*** Supplied material
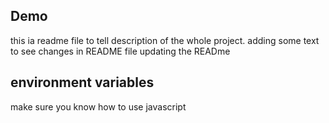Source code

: ## Demo
this ia readme file to tell description of the whole project.
adding some text to see changes in README file
updating the READme
## environment variables
make sure you know how to use javascript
******
▶ [Exercise instructions]
Identify each line in the records above containing the word "file"; copy those lines.

▶ [Final answer]
this ia readme file to tell description of the whole project.
adding some text to see changes in README file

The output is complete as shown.